====== GIVEN DATA ======
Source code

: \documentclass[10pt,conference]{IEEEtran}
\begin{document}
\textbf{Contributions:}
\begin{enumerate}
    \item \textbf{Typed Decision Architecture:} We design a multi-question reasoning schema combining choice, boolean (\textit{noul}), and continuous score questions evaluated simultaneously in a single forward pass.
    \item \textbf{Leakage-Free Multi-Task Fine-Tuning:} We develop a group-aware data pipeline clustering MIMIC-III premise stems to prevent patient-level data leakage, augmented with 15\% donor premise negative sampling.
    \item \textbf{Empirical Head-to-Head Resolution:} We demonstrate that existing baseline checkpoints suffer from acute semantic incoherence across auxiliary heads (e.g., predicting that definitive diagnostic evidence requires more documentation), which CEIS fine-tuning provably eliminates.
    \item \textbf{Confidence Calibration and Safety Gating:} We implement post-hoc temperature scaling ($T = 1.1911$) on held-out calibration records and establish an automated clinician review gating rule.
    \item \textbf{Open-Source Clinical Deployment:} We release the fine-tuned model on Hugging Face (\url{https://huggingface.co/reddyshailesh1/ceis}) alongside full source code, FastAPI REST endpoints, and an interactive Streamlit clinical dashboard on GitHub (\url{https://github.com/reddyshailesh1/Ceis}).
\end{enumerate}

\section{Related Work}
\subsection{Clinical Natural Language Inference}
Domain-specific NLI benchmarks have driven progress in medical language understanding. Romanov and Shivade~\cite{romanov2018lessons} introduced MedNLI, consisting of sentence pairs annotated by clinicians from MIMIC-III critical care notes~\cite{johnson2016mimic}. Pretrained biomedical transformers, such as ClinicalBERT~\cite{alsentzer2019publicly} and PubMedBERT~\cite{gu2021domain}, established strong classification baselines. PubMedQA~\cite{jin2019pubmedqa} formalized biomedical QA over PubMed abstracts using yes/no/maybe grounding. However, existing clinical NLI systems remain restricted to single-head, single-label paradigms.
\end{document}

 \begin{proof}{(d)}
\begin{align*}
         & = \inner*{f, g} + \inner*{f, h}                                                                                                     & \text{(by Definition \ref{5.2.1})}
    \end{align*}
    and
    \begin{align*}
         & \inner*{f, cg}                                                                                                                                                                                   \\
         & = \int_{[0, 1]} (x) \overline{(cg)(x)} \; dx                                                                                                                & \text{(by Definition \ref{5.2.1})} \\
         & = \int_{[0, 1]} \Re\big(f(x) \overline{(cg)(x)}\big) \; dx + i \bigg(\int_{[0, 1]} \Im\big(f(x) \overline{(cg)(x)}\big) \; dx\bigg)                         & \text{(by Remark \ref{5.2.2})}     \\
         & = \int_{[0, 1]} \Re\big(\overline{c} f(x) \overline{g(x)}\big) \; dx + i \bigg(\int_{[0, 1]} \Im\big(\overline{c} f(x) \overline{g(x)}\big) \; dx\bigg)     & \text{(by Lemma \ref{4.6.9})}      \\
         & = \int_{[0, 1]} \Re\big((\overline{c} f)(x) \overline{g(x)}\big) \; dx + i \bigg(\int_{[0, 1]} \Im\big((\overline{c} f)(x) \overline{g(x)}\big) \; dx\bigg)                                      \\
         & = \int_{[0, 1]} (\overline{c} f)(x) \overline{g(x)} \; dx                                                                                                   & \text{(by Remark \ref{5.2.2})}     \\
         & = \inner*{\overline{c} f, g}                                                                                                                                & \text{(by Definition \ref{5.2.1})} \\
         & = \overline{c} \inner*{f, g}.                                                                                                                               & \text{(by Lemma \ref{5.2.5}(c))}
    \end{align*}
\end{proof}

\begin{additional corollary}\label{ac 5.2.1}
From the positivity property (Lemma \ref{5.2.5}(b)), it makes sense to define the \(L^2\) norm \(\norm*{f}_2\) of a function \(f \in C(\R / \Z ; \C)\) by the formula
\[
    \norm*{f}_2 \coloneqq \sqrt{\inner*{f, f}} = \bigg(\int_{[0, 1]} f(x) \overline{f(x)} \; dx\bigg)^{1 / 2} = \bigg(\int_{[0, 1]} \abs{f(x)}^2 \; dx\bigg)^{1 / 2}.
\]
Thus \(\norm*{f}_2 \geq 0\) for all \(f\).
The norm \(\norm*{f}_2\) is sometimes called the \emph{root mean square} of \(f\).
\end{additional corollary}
======
**ABOUT THIS EXERCISE:**
The answer is every entry, repeated word for word.

**ANSWER:**
Source code

: \documentclass[10pt,conference]{IEEEtran}
\begin{document}
\textbf{Contributions:}
\begin{enumerate}
    \item \textbf{Typed Decision Architecture:} We design a multi-question reasoning schema combining choice, boolean (\textit{noul}), and continuous score questions evaluated simultaneously in a single forward pass.
    \item \textbf{Leakage-Free Multi-Task Fine-Tuning:} We develop a group-aware data pipeline clustering MIMIC-III premise stems to prevent patient-level data leakage, augmented with 15\% donor premise negative sampling.
    \item \textbf{Empirical Head-to-Head Resolution:} We demonstrate that existing baseline checkpoints suffer from acute semantic incoherence across auxiliary heads (e.g., predicting that definitive diagnostic evidence requires more documentation), which CEIS fine-tuning provably eliminates.
    \item \textbf{Confidence Calibration and Safety Gating:} We implement post-hoc temperature scaling ($T = 1.1911$) on held-out calibration records and establish an automated clinician review gating rule.
    \item \textbf{Open-Source Clinical Deployment:} We release the fine-tuned model on Hugging Face (\url{https://huggingface.co/reddyshailesh1/ceis}) alongside full source code, FastAPI REST endpoints, and an interactive Streamlit clinical dashboard on GitHub (\url{https://github.com/reddyshailesh1/Ceis}).
\end{enumerate}

\section{Related Work}
\subsection{Clinical Natural Language Inference}
Domain-specific NLI benchmarks have driven progress in medical language understanding. Romanov and Shivade~\cite{romanov2018lessons} introduced MedNLI, consisting of sentence pairs annotated by clinicians from MIMIC-III critical care notes~\cite{johnson2016mimic}. Pretrained biomedical transformers, such as ClinicalBERT~\cite{alsentzer2019publicly} and PubMedBERT~\cite{gu2021domain}, established strong classification baselines. PubMedQA~\cite{jin2019pubmedqa} formalized biomedical QA over PubMed abstracts using yes/no/maybe grounding. However, existing clinical NLI systems remain restricted to single-head, single-label paradigms.
\end{document}

 \begin{proof}{(d)}
\begin{align*}
         & = \inner*{f, g} + \inner*{f, h}                                                                                                     & \text{(by Definition \ref{5.2.1})}
    \end{align*}
    and
    \begin{align*}
         & \inner*{f, cg}                                                                                                                                                                                   \\
         & = \int_{[0, 1]} (x) \overline{(cg)(x)} \; dx                                                                                                                & \text{(by Definition \ref{5.2.1})} \\
         & = \int_{[0, 1]} \Re\big(f(x) \overline{(cg)(x)}\big) \; dx + i \bigg(\int_{[0, 1]} \Im\big(f(x) \overline{(cg)(x)}\big) \; dx\bigg)                         & \text{(by Remark \ref{5.2.2})}     \\
         & = \int_{[0, 1]} \Re\big(\overline{c} f(x) \overline{g(x)}\big) \; dx + i \bigg(\int_{[0, 1]} \Im\big(\overline{c} f(x) \overline{g(x)}\big) \; dx\bigg)     & \text{(by Lemma \ref{4.6.9})}      \\
         & = \int_{[0, 1]} \Re\big((\overline{c} f)(x) \overline{g(x)}\big) \; dx + i \bigg(\int_{[0, 1]} \Im\big((\overline{c} f)(x) \overline{g(x)}\big) \; dx\bigg)                                      \\
         & = \int_{[0, 1]} (\overline{c} f)(x) \overline{g(x)} \; dx                                                                                                   & \text{(by Remark \ref{5.2.2})}     \\
         & = \inner*{\overline{c} f, g}                                                                                                                                & \text{(by Definition \ref{5.2.1})} \\
         & = \overline{c} \inner*{f, g}.                                                                                                                               & \text{(by Lemma \ref{5.2.5}(c))}
    \end{align*}
\end{proof}

\begin{additional corollary}\label{ac 5.2.1}
From the positivity property (Lemma \ref{5.2.5}(b)), it makes sense to define the \(L^2\) norm \(\norm*{f}_2\) of a function \(f \in C(\R / \Z ; \C)\) by the formula
\[
    \norm*{f}_2 \coloneqq \sqrt{\inner*{f, f}} = \bigg(\int_{[0, 1]} f(x) \overline{f(x)} \; dx\bigg)^{1 / 2} = \bigg(\int_{[0, 1]} \abs{f(x)}^2 \; dx\bigg)^{1 / 2}.
\]
Thus \(\norm*{f}_2 \geq 0\) for all \(f\).
The norm \(\norm*{f}_2\) is sometimes called the \emph{root mean square} of \(f\).
\end{additional corollary}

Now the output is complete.